Recently, I took a trip out west and brought the looking glass with me. This first shot is from a roadside stop. These plains sunflowers are all over the west along the road. The sun was setting and I was due for a long needed pit stop. So I grabbed the orb and ran out to the field to take this shot.
First major stop on the road trip was Indiana Dunes on lake Michigan. I got there just in time to catch the sun setting.
The next stop for me was in Colorado. This is a place called Rifle Falls. There are some pretty amazing falls here but also these really awesome caves. I thought that it was a perfectly mystical stage for the oculus.
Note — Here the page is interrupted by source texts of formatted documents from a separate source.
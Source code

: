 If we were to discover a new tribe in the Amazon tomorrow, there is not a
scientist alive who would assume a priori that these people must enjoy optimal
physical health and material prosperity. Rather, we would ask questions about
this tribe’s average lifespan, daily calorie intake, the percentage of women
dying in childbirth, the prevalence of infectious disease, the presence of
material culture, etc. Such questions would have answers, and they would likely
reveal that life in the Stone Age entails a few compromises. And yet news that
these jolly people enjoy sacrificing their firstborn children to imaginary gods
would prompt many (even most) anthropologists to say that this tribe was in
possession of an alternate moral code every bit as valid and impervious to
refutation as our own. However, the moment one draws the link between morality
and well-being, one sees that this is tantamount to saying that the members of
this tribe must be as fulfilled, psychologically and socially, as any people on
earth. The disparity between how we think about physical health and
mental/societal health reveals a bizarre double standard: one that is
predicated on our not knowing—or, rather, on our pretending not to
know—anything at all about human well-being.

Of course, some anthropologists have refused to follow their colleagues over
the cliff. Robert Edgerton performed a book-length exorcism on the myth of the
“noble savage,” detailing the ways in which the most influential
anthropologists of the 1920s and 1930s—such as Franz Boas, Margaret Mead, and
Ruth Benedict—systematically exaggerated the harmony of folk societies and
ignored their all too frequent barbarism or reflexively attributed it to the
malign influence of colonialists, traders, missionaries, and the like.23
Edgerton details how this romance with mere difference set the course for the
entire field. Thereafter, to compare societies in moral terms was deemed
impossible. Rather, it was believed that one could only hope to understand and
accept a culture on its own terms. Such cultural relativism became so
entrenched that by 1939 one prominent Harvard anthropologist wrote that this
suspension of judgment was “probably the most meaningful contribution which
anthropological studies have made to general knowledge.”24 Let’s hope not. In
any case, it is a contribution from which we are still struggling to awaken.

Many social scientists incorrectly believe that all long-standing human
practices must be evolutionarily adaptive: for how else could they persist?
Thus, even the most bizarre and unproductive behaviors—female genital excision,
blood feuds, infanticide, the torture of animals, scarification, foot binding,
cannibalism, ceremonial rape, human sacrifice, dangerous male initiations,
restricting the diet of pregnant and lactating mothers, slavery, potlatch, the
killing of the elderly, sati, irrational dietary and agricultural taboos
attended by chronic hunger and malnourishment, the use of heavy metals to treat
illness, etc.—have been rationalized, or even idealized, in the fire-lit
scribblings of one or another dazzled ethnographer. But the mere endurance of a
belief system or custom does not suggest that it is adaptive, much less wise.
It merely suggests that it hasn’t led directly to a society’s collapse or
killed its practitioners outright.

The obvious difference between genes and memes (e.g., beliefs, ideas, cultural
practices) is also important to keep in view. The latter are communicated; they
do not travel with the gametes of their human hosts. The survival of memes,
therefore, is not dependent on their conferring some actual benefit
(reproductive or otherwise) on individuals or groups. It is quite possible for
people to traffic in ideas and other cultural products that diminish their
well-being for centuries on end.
A quick stop to a small town in the Rockie Mountains called, “No Name” for these shots. This shoot nearly became a major disaster. While setting up the shot, the sun came out from behind the clouds and nearly set Colorado on fire. Luckily I was paying attention and covered the ball and had water with me to dowse the embers. The looking glass is extremely powerful in direct light and can start just about anything burning in jus 3-4 seconds. Now I realize what the “Orb is Combustible” meant on the box it arrived in. Thought that was a strange thing to print on a glass ball.
The ball would be retired for the next couple of days on the trip. I think I feared bringing it out as I thought things might start exploding in the Utah sun. It made a triumphant return during a private slot canyon tour. Here are those shots.
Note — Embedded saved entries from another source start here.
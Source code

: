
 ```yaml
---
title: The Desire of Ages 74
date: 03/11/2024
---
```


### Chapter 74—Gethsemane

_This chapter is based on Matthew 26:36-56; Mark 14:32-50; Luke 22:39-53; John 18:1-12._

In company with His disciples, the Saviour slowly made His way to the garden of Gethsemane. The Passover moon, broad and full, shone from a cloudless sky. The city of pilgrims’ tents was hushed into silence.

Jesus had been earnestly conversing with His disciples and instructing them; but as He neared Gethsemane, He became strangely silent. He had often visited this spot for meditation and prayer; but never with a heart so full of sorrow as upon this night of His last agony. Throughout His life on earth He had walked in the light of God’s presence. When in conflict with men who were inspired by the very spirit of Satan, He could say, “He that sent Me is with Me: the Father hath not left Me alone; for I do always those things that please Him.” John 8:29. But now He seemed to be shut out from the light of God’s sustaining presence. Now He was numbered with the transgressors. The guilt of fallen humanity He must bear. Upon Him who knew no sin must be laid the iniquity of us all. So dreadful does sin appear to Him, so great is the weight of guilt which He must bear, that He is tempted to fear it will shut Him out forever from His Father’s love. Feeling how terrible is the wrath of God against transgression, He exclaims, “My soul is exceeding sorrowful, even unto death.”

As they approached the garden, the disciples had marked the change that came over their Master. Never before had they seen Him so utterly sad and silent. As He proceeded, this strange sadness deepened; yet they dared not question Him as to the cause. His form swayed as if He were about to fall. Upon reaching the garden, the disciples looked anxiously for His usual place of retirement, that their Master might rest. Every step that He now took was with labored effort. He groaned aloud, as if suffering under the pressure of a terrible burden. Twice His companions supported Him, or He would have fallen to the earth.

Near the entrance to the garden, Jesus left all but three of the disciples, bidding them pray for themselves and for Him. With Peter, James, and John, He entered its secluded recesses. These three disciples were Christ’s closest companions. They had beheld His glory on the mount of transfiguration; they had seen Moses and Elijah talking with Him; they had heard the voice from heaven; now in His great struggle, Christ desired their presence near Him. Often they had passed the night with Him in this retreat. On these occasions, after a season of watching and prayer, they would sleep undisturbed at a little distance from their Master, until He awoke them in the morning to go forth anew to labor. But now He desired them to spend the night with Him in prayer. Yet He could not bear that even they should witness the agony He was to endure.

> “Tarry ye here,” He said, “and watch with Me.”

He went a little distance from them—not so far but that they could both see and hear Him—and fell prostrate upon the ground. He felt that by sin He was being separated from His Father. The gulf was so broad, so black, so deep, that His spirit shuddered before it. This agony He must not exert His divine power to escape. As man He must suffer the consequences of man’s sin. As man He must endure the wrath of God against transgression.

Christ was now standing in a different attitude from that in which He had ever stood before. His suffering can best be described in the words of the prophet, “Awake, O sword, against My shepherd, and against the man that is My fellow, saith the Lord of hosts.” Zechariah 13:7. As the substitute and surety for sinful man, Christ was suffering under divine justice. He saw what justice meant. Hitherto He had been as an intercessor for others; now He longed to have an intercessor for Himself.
The orb forces you to be creative and this is one of those times. Not sure if the shot works or not, but it is different.
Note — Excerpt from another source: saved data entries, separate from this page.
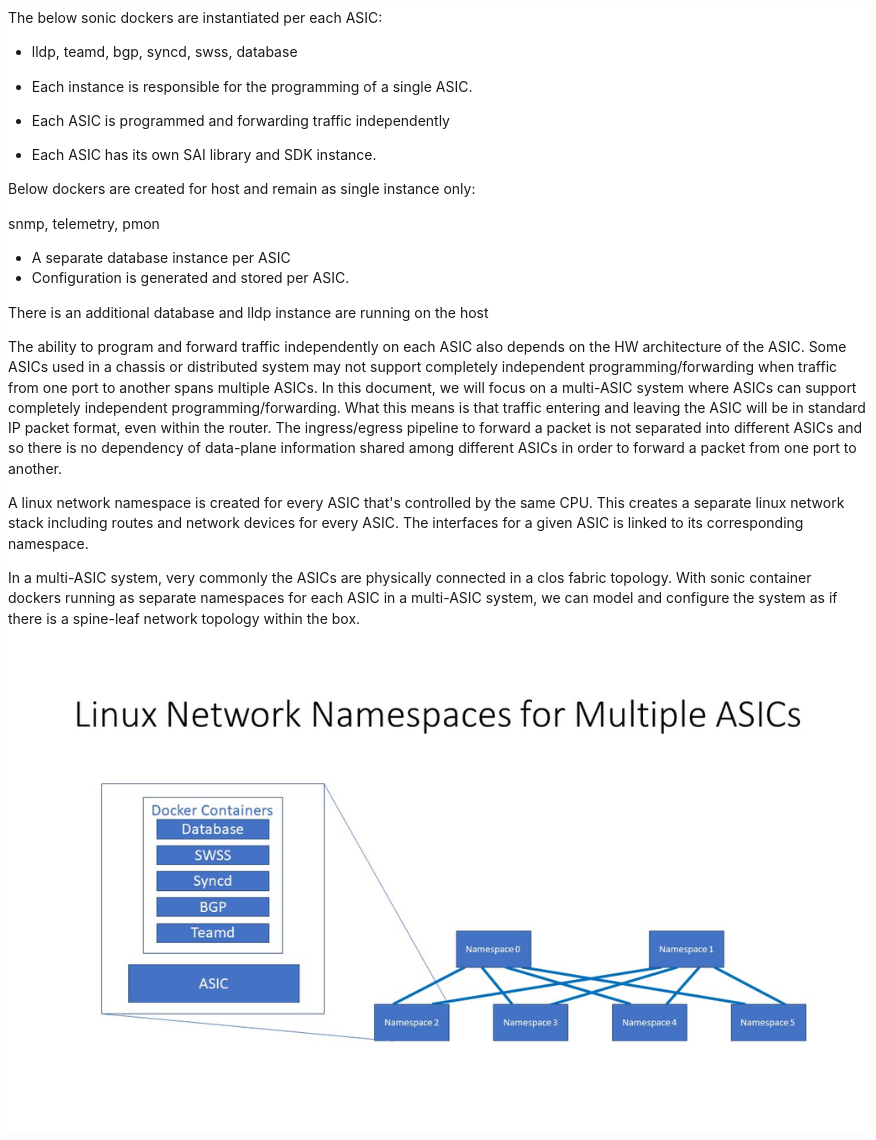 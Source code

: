 The below sonic dockers are instantiated per each ASIC:

- lldp, teamd, bgp, syncd, swss, database

- Each instance is responsible for the programming of a single ASIC.
- Each ASIC is programmed and forwarding traffic independently
- Each ASIC has its own SAI library and SDK instance.

Below dockers are created for host and remain as single instance only:

  snmp, telemetry, pmon

- A separate database instance per ASIC
- Configuration is generated and stored per ASIC.

There is an additional database and lldp instance are running on the host


The ability to program and forward traffic independently on each ASIC also depends on the HW architecture of the ASIC.  Some ASICs used in a chassis or distributed system may not support completely independent programming/forwarding when traffic from one port to another spans multiple ASICs.
In this document, we will focus on a multi-ASIC system where ASICs can support completely independent programming/forwarding.  What this means is that traffic entering and leaving the ASIC will be in standard IP packet format, even within the router.  The ingress/egress pipeline to forward a packet is not separated into different ASICs and so there is no dependency of data-plane information shared among different ASICs in order to forward a packet from one port to another. 

A linux network namespace is created for every ASIC that's controlled by the same CPU.
This creates a separate linux network stack including routes and network devices for every ASIC.
The interfaces for a given ASIC is linked to its corresponding namespace.

In a multi-ASIC system, very commonly the ASICs are physically connected in a clos fabric topology. With sonic container dockers running as separate namespaces for each ASIC in a multi-ASIC system, we can model and configure the system as if there is a spine-leaf network topology within the box.

![Archtecture Diagram](images/architecture_diagram.jpg)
Next stop was Toad Stool Canyon. This is a secluded canyon that requires a 1.5 mile hike in. It was well worth it! Even though I only did one crystal ball shot here, I took many other shots during my exploration. Look for those in another blog entry soon.
In a similar canyon roughly 500 miles away and across a long desert road, the next stop was Goblin Valley. Here there are vast amounts of hoodoos and spires that made great subject matter for the looking glass.
The last stop was back at Indiana Dunes on the way back home to New York. This time it was for the sunrise.
That pretty much wraps up the looking glass gallery, for now. It’s fun, creative, forces you to think, it’s naked, raw, and undeniably beautiful. Stay tuned for many more shots featuring the looking glass.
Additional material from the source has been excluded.